I think I am still able to contribute because I can hear about issues such as how to create an environment for such contributors to continue contributing and how to sustain them at the Maintainer Summit and other events, and because I can gain passion from them.
It is clear that we must continue to produce successors in order to continue and pass on the culture of open source and to ensure the sustainability of OSS projects, and I do not think that an efficient way to do this has yet been developed, but that does not mean I should stop.
So, I have been continuing Kubernetes Upstream Training in Japan since 2019, and currently there are about 370 participants. It is true that only less than 1% of the participants are able to continue as Kubernetes contributors. However, I also know that about 45% of them have contributed to some OSS, about 30% to some CNCF project, and about 20% to a K8s participating project. Although the number is small, it is also encouraging that the participants are writing blogs.
In our Upstream Training, we have been sharing not only specific PR methods, but also the value of contributions, barriers to contributions (internal and global cultural differences), and how to overcome barriers, because we believe that it is important to share specific methods.

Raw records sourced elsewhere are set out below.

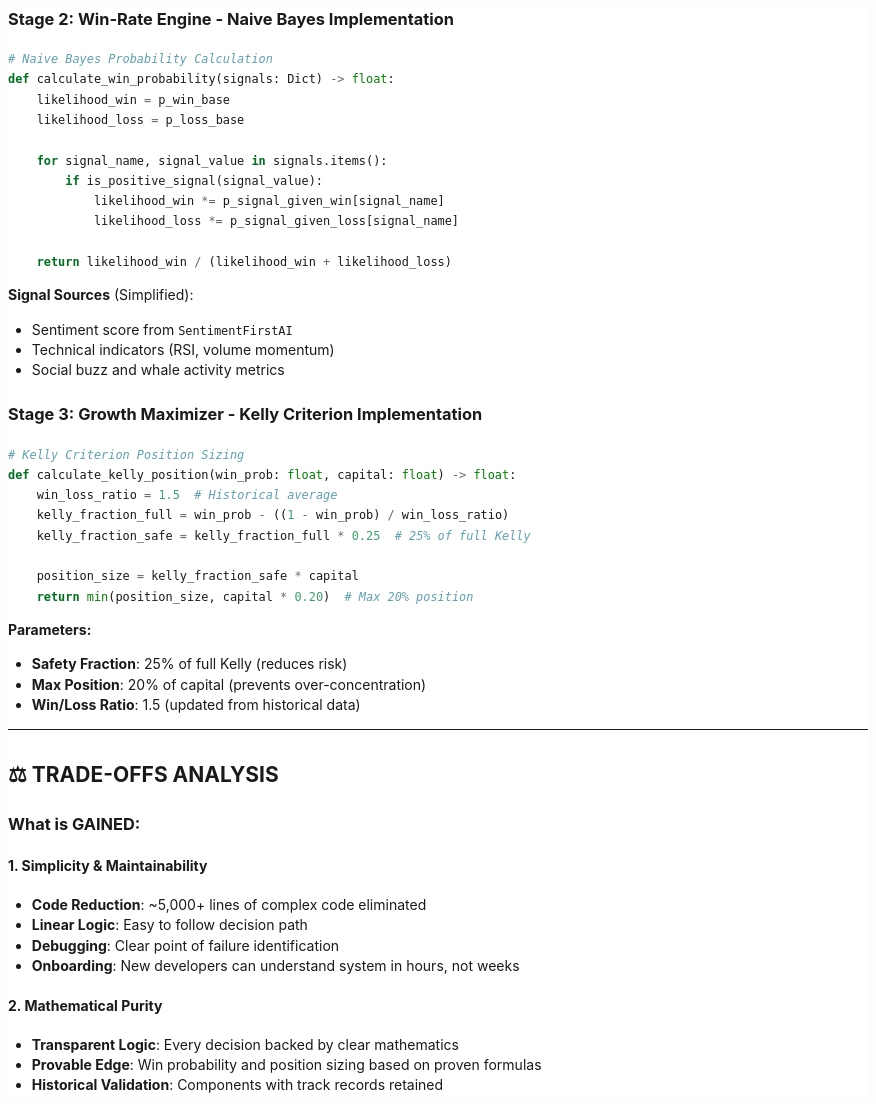 ### **Stage 2: Win-Rate Engine - Naive Bayes Implementation**
```python
# Naive Bayes Probability Calculation
def calculate_win_probability(signals: Dict) -> float:
    likelihood_win = p_win_base
    likelihood_loss = p_loss_base
    
    for signal_name, signal_value in signals.items():
        if is_positive_signal(signal_value):
            likelihood_win *= p_signal_given_win[signal_name]
            likelihood_loss *= p_signal_given_loss[signal_name]
    
    return likelihood_win / (likelihood_win + likelihood_loss)
```

**Signal Sources** (Simplified):
- Sentiment score from `SentimentFirstAI`
- Technical indicators (RSI, volume momentum)
- Social buzz and whale activity metrics

### **Stage 3: Growth Maximizer - Kelly Criterion Implementation**
```python
# Kelly Criterion Position Sizing
def calculate_kelly_position(win_prob: float, capital: float) -> float:
    win_loss_ratio = 1.5  # Historical average
    kelly_fraction_full = win_prob - ((1 - win_prob) / win_loss_ratio)
    kelly_fraction_safe = kelly_fraction_full * 0.25  # 25% of full Kelly
    
    position_size = kelly_fraction_safe * capital
    return min(position_size, capital * 0.20)  # Max 20% position
```

**Parameters:**
- **Safety Fraction**: 25% of full Kelly (reduces risk)
- **Max Position**: 20% of capital (prevents over-concentration)
- **Win/Loss Ratio**: 1.5 (updated from historical data)

---

## ⚖️ **TRADE-OFFS ANALYSIS**

### **What is GAINED:**

#### **1. Simplicity & Maintainability**
- **Code Reduction**: ~5,000+ lines of complex code eliminated
- **Linear Logic**: Easy to follow decision path
- **Debugging**: Clear point of failure identification
- **Onboarding**: New developers can understand system in hours, not weeks

#### **2. Mathematical Purity**
- **Transparent Logic**: Every decision backed by clear mathematics
- **Provable Edge**: Win probability and position sizing based on proven formulas
- **Historical Validation**: Components with track records retained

OSPO-related events and reports also reveal that many companies still do not have OSPO (although it is spreading), and even if they do, they have not yet progressed beyond the level of being safe as a user.
Spreading the culture takes a lot of time, is tedious, requires patience, and therefore it is difficult to find an efficient method, but it is not something that can be given up on, so we intend to continue in the future.
I feel that LF and CNCF value maintainers. I understand that hosting an event is very difficult and expensive. However, I think it is not right to charge a participation fee for the Maintainer Summit for contributors who basically contribute as a volunteer, even if it is as a job. In the past, OpenStack Summit also had free participation for all active contributors.
There is a scholarship category for event sponsors, but it is separate from the regular platinum and gold sponsors. Because it is a separate category, it seems that applications for the scholarship category are slow to gather. I think it would be better to explicitly include scholarship in the regular platinum and gold sponsorship content. Since this is an OSS event in an era when any software product includes OSS, I think that such a method would be a way to help companies better understand support for OSS.